[INPUT DATA Boundary: Start]

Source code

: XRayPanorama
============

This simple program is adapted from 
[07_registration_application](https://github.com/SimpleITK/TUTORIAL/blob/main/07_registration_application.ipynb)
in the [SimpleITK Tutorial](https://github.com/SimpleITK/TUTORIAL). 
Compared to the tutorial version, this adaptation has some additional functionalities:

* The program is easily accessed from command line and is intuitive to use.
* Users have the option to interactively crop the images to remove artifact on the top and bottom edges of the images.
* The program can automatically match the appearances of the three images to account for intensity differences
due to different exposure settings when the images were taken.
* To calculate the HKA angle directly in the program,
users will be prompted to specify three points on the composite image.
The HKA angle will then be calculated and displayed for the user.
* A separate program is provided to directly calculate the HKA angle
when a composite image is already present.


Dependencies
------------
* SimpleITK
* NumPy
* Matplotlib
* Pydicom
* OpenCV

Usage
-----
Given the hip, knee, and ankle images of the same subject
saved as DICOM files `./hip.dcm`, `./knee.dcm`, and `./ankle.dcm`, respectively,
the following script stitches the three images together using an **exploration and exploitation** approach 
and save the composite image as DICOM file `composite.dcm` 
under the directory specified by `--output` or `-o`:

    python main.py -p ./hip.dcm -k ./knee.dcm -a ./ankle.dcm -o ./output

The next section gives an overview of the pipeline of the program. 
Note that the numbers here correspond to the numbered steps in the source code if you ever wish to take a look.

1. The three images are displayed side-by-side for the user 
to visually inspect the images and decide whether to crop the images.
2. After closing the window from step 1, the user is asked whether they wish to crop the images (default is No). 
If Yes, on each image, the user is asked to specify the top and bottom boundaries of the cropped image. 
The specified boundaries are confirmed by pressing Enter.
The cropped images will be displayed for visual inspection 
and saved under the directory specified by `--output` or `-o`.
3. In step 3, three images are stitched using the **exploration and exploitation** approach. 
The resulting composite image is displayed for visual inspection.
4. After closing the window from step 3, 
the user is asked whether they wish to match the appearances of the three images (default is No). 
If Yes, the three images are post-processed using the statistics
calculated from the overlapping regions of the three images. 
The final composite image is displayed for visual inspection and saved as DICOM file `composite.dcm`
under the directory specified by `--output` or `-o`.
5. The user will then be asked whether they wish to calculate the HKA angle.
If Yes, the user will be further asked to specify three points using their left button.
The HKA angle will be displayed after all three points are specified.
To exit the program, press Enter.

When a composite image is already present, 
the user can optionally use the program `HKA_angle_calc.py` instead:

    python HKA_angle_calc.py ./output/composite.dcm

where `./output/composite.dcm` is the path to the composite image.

[INPUT DATA Boundary: End]

■ AIM OF THE TASK
Search the entries for the word "under", then gather every line that has it.

■ ANSWER SPACE
under the directory specified by `--output` or `-o`:
and saved under the directory specified by `--output` or `-o`.
under the directory specified by `--output` or `-o`.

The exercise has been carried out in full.